• Work instructions: Within the records that follow, count the lines containing the string "kitaplıklardan". Reply only with the count.

**** The data ****

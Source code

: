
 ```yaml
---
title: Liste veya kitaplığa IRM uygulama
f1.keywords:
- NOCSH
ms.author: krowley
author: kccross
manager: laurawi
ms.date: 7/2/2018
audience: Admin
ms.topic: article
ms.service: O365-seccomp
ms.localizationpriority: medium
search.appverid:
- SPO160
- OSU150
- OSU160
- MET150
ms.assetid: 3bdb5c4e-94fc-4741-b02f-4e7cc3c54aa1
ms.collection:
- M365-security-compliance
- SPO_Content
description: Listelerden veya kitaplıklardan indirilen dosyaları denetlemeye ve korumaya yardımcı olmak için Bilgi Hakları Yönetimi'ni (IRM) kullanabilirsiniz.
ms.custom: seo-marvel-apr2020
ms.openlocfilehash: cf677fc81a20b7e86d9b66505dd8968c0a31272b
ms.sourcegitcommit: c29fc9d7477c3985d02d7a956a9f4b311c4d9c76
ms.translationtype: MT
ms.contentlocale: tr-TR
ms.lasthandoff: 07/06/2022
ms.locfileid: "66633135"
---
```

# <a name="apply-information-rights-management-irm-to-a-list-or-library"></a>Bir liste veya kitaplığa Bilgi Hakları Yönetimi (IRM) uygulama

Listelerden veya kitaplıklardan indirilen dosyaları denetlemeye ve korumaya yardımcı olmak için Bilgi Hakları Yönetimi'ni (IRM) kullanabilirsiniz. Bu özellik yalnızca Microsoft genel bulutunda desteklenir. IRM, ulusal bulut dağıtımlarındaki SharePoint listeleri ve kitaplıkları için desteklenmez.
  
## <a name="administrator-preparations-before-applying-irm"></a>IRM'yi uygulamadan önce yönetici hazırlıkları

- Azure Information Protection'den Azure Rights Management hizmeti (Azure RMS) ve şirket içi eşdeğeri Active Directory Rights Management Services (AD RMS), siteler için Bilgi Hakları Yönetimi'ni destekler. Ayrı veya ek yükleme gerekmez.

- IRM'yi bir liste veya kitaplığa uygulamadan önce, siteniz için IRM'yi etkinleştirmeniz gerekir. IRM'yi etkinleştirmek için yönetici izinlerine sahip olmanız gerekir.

****
**** The data ****

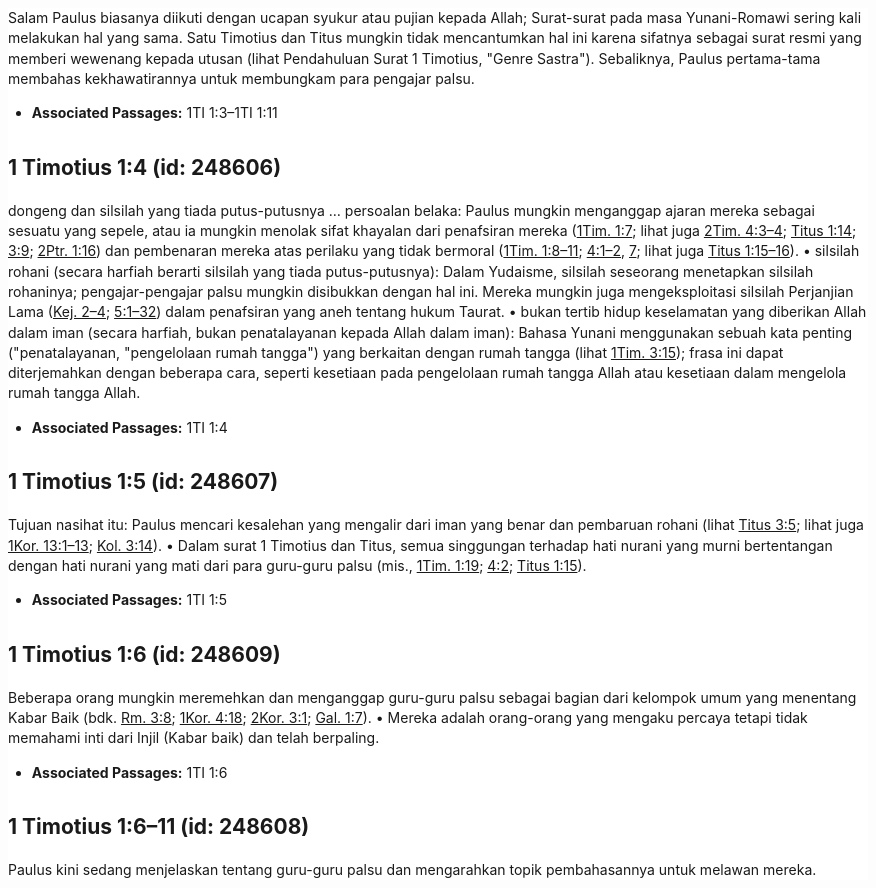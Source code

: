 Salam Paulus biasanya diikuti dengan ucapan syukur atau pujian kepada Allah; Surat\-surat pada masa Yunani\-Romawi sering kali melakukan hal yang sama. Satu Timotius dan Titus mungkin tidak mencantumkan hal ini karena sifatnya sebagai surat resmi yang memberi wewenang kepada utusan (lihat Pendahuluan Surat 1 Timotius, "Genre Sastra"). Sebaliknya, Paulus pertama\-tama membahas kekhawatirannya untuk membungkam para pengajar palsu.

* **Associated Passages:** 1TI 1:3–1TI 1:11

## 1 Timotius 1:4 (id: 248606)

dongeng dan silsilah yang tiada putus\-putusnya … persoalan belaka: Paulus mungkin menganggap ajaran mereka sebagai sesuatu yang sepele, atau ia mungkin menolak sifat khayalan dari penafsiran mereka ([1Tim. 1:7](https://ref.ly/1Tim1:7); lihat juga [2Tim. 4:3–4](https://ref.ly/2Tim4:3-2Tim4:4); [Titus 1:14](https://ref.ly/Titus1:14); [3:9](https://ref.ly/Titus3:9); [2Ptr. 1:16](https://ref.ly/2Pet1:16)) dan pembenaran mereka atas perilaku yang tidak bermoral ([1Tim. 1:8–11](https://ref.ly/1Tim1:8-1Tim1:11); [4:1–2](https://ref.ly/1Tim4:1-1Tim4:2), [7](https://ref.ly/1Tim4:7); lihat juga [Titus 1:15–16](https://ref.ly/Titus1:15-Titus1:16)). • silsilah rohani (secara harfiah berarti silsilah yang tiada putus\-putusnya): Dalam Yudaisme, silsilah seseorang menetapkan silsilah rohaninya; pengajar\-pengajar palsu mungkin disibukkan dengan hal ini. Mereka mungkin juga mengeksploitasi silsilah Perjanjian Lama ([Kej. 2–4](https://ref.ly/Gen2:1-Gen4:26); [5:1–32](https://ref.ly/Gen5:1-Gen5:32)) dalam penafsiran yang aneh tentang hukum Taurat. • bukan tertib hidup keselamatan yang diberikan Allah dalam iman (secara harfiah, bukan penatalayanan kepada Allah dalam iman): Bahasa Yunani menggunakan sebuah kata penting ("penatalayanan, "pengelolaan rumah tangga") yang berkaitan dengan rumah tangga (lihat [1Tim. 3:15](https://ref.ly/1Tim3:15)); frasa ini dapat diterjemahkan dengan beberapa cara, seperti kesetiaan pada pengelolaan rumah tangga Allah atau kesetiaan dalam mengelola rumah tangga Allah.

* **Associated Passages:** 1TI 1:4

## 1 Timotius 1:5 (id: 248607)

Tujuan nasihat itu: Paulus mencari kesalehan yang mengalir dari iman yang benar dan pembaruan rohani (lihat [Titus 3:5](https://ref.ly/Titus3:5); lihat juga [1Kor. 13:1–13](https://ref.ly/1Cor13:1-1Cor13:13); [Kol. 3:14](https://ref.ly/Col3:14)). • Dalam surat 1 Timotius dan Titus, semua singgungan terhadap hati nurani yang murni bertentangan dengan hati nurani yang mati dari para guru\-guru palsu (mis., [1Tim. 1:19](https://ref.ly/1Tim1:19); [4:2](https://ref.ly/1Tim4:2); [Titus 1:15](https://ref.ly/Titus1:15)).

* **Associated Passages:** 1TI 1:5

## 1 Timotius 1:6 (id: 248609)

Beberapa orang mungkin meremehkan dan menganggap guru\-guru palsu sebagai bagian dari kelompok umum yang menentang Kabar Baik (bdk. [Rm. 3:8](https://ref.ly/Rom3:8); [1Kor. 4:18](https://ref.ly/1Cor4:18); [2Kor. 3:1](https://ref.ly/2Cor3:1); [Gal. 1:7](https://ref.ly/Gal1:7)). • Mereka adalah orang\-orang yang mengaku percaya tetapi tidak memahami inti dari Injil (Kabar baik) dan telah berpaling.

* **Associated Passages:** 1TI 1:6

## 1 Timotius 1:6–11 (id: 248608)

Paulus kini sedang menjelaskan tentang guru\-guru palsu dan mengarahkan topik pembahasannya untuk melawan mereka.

****
**** The data ****

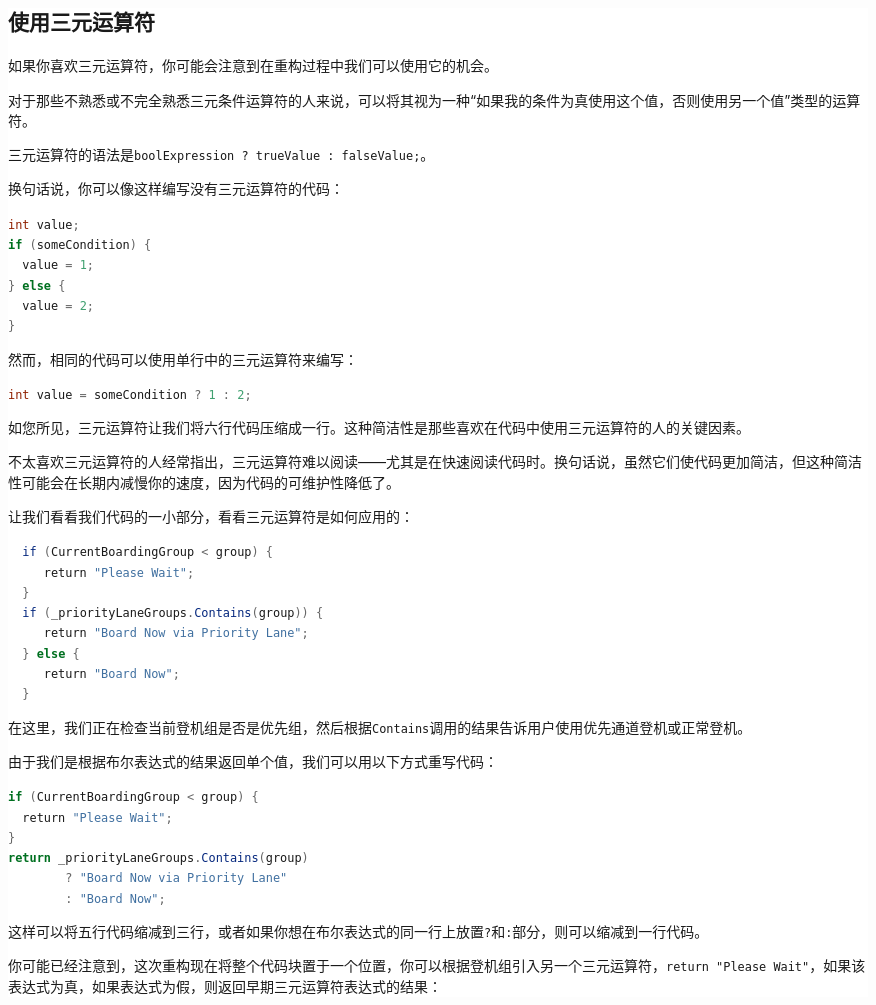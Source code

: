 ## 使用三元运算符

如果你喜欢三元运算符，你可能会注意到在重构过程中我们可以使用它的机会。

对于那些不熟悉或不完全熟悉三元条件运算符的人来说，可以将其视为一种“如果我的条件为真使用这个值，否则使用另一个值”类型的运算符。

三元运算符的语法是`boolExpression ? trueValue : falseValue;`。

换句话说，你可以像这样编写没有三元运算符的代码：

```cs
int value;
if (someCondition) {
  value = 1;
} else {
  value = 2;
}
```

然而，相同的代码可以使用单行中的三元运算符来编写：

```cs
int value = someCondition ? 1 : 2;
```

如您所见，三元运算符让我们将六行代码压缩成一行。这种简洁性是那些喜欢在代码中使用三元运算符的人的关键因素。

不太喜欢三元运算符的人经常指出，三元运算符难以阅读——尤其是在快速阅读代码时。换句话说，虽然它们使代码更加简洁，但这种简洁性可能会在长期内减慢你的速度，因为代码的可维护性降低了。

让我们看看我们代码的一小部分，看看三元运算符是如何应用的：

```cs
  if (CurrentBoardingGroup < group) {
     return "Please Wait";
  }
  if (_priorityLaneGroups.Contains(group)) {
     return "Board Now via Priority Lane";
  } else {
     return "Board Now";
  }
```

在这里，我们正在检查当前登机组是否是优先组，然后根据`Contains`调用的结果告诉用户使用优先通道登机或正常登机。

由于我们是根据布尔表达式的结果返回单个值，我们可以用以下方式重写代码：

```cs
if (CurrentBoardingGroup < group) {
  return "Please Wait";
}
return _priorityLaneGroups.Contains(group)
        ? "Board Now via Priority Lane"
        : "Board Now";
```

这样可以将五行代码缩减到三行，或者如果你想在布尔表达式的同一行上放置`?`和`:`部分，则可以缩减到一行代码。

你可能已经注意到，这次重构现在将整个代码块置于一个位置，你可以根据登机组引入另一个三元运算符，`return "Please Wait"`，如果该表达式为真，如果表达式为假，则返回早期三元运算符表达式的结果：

****

• Response to the task: 2